Verizon valued other assets in MCI takeover

Long distance is dead.

The last of the big-three long-distance carriers, MCI Inc., yesterday agreed to a $6.7 billion takeover by Verizon Communications Inc. The move comes two weeks after AT&T Corp. agreed to sell out for $16 billion to SBC Communications Inc. Meanwhile, Sprint Corp. is taking a hard turn into a chiefly wireless future through a planned $36 billion merger with Nextel Communications Inc.

While MCI and AT&T are best known to most Americans as providers of interstate phone service, in both deals, the consumer long-distance business was not the valuable property.

Between fixed-price local-national packages from wireless carriers, Baby Bells, and cable companies, and alternatives to conventional long distance like e-mail and Internet telephone service, long-distance phone service as a stand-alone operation has gone into a terminal decline.

Instead, what Verizon and SBC overwhelmingly want for their billions are chiefly a select group of big-spending business and government telecom accounts that they can't yet woo from MCI and AT&T. They also want Internet data networks reaching across the earth to sell advanced services to their existing local business customers in cities like Boston, New York, Chicago, and Los Angeles.

The roughly 35 million remaining long-distance customers at MCI and AT&T have, who generate less than one-quarter of each company's revenues, may actually be hurdles to getting deals approved. To allay antitrust concerns, many analysts say, Verizon and SBC are likely to have to divest customers of the long-distance company they are acquiring in states where they provide local service -- for example, MCI customers in Verizon-dominated Massachusetts, AT&T customers in SBC's Connecticut.

But it's unclear who would actually want to buy them.

''One of the things the MCI-Verizon and AT&T-SBC deals shows is that the whole concept of 'long distance' is an irrelevant one," said Jonathan Hurd, a vice president of Boston telecommunications consulting group Adventis. ''These deals are being done primarily for the business market."

Verizon chief executive Ivan G. Seidenberg, in public statements yesterday, was clearly not impressed with MCI's traditional long-distance business as an asset.

''We agree that the voice business and the old traditional telephony businesses are shrinking," Seidenberg said. ''The consumer long-distance business is being impacted more by wireless and the Internet than it is by MCI and Verizon competing in the marketplace.

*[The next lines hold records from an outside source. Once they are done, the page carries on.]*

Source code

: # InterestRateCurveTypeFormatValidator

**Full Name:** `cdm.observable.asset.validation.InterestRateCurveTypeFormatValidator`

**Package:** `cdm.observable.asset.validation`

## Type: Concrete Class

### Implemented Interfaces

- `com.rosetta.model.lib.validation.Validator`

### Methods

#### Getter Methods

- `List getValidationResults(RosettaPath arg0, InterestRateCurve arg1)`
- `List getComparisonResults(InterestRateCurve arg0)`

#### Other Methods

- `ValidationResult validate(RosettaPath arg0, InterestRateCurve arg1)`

When we combine our consumer long-distance piece, we are still facing the enormous onslaught of technology that comes from wireless and the Internet and text messaging and anything else that you would want to talk about."

Verizon expects to reap $7 billion in savings over several years by merging its operations and network with MCI, which will include laying off about 7,000 MCI workers. It has made no decisions about using the MCI name.

Ten or 20 years ago, it would have been hard to imagine regional companies then known by names like New England Telephone and Southwestern Bell rising up to take over AT&T and MCI.

But as long-distance has imploded and the Bells have made a huge and successful push into wireless, they now dwarf the industry's former giants. Verizon is using barely 6 percent of its stock-market capitalization to acquire MCI. Today's SBC is five times the value of AT&T.

With President Bush heading into a second term and Republicans in charge at the Federal Communications Commission and Justice Department, both deals are expected to sail through regulatory approvals, despite opposition from consumer advocates.

''These mergers might satisfy Wall Street, but they will hurt Main Street," said Janee Briesemeister, senior policy analyst at Consumers Union, publisher of Consumer Reports. Assuming the deals go through, Verizon and SBC will now either be first or second in the wireless, local, and long-distance phone markets.

AT&T and MCI had tried to attract customers from the Bell carriers with combination local-long-distance packages like MCI's ''The Neighborhood." However, these plans depended on low-cost, regulated prices for renting Bell phone lines for local service that have been undercut by recent FCC and court rulings, and last year both companies began abandoning local service and the consumer market generally.

US Representative Edward J. Markey of Malden, the ranking Democrat on the House telecommunications subcommittee, faulted the FCC for ''a series of decisions which closed the door on the long-distance industry's ability to compete in the local residential telecommunications marketplace. The FCC's decisions are predictably causing companies to merge and will result in fewer competitors in the marketplace, and that's bad news for consumers, high-tech workers, manufacturers, and the prospects for further innovation."

Three years ago, when MCI was trying to emerge from bankruptcy protection after an $11 billion accounting scandal, Verizon demanded that the government liquidate the company as punishment for its massive frauds. Seidenberg, for example, argued that letting MCI emerge from Chapter 11 as a renewed competitor carrying $30 billion less debt would be nothing short of a verdict that ''crime pays."

But yesterday, Verizon spokesman Jack Hoey said: ''MCI has done an excellent job of separating itself from the past and is now reorganized and operating under new management. Verizon believed that in the past we were the victim of WorldCom's pervasive and fraudulent behavior, but that does not involve the current business or its employees. We believe MCI has done a remarkable job of turning around."